Trends in these postgraduate initial professional entry courses are not easily identifiable in the enrolment data, except for ‘special courses’ – teaching, nursing, medicine, dentistry, veterinary studies, clinical psychology and more recently aviation.
The standout PG coursework growth among these is medicine. In 2015, the earliest data I can find, 3,786 domestic students were enrolled in PG initial professional entry medical courses. That had more than doubled to 8,093 by 2024.
Nursing PG initial professional entry went from 602 to 1,036 domestic enrolments. That’s too few to explain the growth in PG coursework nursing EFTSL. Most additional nursing EFTSL supported skills enhancement rather than moving professional entry from undergraduate to postgraduate.
All the other ‘special course’ PG enrolments increased but by smaller percentages.
Student income support and initial professional entry
A policy by-product of the Melbourne Model was that masters courses leading to initial professional admission were made eligible for student income support. This should have made these masters courses more accessible.
Masters courses are improved individually for eligibility. At the end of 2025 919 masters courses were approved. This is less than the 955 courses approved as of late 2015 but more than the 633 approved as of late 2010.
Unfortunately student income support data is not published by qualification level.
Domestic postgraduate coursework enrolments age profile
Less direct educational paths to professional occupations is one reason why the young postgraduate student population has increased, although they are currently off their peak. Under 25s were 17% of all domestic postgraduate coursework students in 2008, peaked at nearly 23% in 2018 and 2019, before settling into the 21-22% range since 2020.
This development creates financial risks for students and taxpayers, since young postgraduate students acquire more HELP debt before paying off their undergraduate debt. On finally starting full-time work they could be on a debt treadmill, owing so much that repayments do not cover indexation let alone reduce the debt.

Delivery method
Domestic students overall have become more reluctant to turn up to campus, postgraduate coursework students even more so. In 2024 less than 30% were enrolled for on-campus education.

Part-time study
Consistent with a large share of postgraduates studying to increase skills in their current job part-time study is normal, at about two-thirds of enrolments.
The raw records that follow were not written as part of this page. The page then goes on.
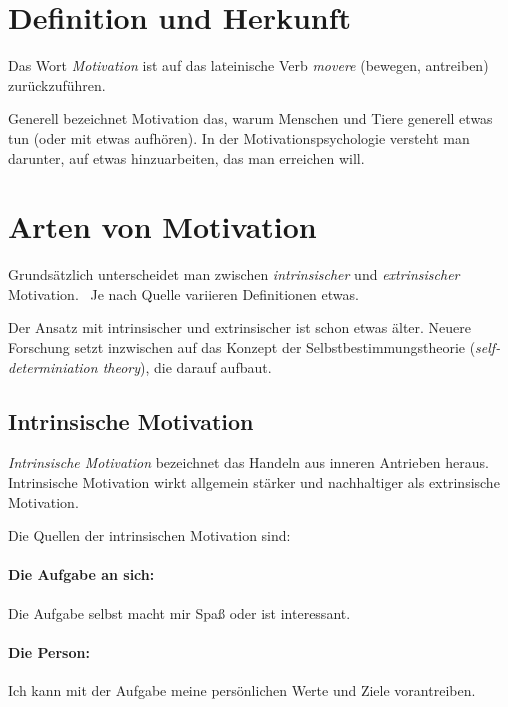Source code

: \section{Definition und Herkunft}

Das Wort \emph{Motivation} ist auf das lateinische Verb \emph{movere} (bewegen, antreiben) zurückzuführen.~\cite{duden-herkunft}

Generell bezeichnet Motivation das, warum Menschen und Tiere generell etwas tun (oder mit etwas aufhören). In der Motivationspsychologie versteht man darunter, auf etwas hinzuarbeiten, das man erreichen will. \cite{rheinberg-motivation}

\section{Arten von Motivation}

Grundsätzlich unterscheidet man zwischen \emph{intrinsischer} und \emph{extrinsischer} Motivation.~\cite{self-determiniation-theory, pelz-motivation} Je nach Quelle variieren Definitionen etwas.

Der Ansatz mit intrinsischer und extrinsischer ist schon etwas älter. Neuere Forschung setzt inzwischen auf das Konzept der Selbstbestimmungstheorie (\emph{self-determiniation theory}), die darauf aufbaut.


\subsection{Intrinsische Motivation}
\label{intrinsische-motivation}

\emph{Intrinsische Motivation} bezeichnet das Handeln aus inneren Antrieben heraus. Intrinsische Motivation wirkt allgemein stärker und nachhaltiger als extrinsische Motivation.

Die Quellen der intrinsischen Motivation sind:

\paragraph{Die Aufgabe an sich:} Die Aufgabe selbst macht mir Spaß oder ist interessant.

\paragraph{Die Person:} Ich kann mit der Aufgabe meine persönlichen Werte und Ziele vorantreiben.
The increase in courses offered online probably contributed to this trend.

Gender
The higher education gender enrolment imbalance is more extreme in postgraduate coursework than in undergraduate courses, 63.6% female in 2024. Two big broad postgraduate fields, education and health, were each 74% female in 2024. Between 2021 and 2024 every broad field except architecture and building became more feminised.

Completions
Unsurprisingly the postgraduate coursework completions figures broadly track enrolments, with the 2010s growth interruption and later return to increasing numbers.

Postgraduate population
According to ABS Education and Work, 2.5 million people had a postgraduate qualification in 2025. This number is influenced by migration. 22% of this group earned their qualification overseas. Another 11% qualified in Australia but are not citizens.
Migration and local completions have increased the share of employed persons with a postgraduate degree from 10-11% in the late 2010s to 14% in 2025.